> _WHAT TO PRODUCE_
Go through the entries, filter for the word "Idrisid", and copy every line that has it.

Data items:
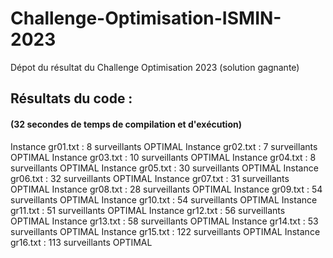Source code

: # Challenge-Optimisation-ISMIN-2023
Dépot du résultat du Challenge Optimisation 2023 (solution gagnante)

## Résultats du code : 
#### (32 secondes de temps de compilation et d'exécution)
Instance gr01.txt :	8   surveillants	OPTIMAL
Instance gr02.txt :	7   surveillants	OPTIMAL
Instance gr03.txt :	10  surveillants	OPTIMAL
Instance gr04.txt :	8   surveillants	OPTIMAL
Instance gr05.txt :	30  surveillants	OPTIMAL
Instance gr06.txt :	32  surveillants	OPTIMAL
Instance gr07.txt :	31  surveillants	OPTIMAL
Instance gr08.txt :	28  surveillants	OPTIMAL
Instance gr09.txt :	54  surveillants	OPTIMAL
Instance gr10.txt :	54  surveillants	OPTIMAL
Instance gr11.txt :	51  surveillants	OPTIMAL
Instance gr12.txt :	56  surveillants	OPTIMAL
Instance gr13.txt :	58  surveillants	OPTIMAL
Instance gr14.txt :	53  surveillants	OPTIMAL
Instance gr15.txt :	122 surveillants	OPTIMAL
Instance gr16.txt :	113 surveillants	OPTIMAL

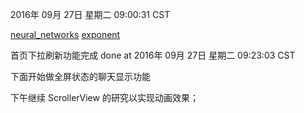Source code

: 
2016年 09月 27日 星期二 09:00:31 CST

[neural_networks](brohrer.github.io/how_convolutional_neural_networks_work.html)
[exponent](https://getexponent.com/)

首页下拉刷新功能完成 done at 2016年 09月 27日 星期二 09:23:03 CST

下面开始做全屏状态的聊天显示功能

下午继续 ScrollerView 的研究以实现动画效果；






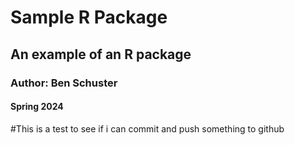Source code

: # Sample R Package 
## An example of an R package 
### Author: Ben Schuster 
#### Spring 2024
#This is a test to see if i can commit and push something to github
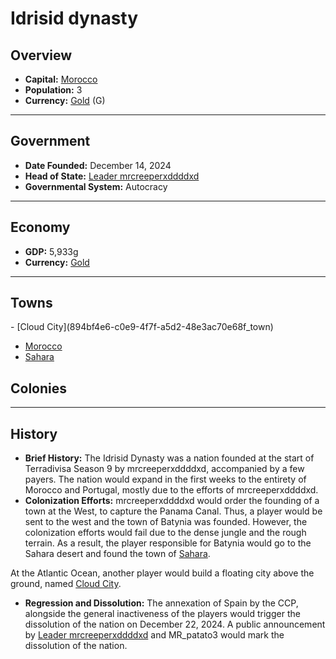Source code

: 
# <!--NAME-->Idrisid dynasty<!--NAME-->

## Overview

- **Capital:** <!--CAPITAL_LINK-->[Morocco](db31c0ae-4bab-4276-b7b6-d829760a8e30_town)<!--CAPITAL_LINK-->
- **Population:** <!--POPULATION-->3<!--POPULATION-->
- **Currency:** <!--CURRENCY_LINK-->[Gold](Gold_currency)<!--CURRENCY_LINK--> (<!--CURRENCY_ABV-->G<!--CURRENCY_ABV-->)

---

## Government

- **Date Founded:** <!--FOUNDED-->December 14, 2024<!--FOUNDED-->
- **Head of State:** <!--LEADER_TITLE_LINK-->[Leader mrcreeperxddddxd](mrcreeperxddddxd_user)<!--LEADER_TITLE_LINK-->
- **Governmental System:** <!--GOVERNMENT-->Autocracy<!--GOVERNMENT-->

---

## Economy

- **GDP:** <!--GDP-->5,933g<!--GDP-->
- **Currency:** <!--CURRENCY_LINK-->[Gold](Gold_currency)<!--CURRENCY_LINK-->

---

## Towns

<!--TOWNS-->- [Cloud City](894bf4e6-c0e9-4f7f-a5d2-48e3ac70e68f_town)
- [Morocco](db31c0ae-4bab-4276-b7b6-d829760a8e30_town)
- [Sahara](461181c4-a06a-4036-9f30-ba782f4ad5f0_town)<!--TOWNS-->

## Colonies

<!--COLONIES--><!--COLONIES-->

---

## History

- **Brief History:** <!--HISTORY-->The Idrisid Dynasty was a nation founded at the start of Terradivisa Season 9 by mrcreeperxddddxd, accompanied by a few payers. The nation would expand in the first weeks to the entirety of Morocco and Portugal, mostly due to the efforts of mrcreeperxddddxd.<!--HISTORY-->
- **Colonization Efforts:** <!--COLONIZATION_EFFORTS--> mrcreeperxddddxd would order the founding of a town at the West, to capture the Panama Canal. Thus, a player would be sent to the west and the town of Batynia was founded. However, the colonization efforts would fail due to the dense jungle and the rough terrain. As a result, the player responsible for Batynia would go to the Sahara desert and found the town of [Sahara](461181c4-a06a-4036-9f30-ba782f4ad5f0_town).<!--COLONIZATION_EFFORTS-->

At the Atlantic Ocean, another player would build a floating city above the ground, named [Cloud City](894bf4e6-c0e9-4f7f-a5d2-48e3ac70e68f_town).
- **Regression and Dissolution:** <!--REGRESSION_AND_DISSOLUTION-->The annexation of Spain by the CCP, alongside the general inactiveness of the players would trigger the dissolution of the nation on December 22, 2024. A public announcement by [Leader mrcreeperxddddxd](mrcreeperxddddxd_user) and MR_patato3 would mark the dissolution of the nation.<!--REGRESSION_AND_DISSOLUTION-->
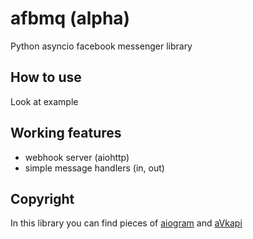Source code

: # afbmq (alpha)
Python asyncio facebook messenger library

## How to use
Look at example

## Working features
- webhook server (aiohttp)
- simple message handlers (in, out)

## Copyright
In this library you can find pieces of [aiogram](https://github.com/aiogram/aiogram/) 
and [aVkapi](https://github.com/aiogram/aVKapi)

> _SOLUTION_
# <!--NAME-->Idrisid dynasty<!--NAME-->
- **Brief History:** <!--HISTORY-->The Idrisid Dynasty was a nation founded at the start of Terradivisa Season 9 by mrcreeperxddddxd, accompanied by a few payers. The nation would expand in the first weeks to the entirety of Morocco and Portugal, mostly due to the efforts of mrcreeperxddddxd.<!--HISTORY-->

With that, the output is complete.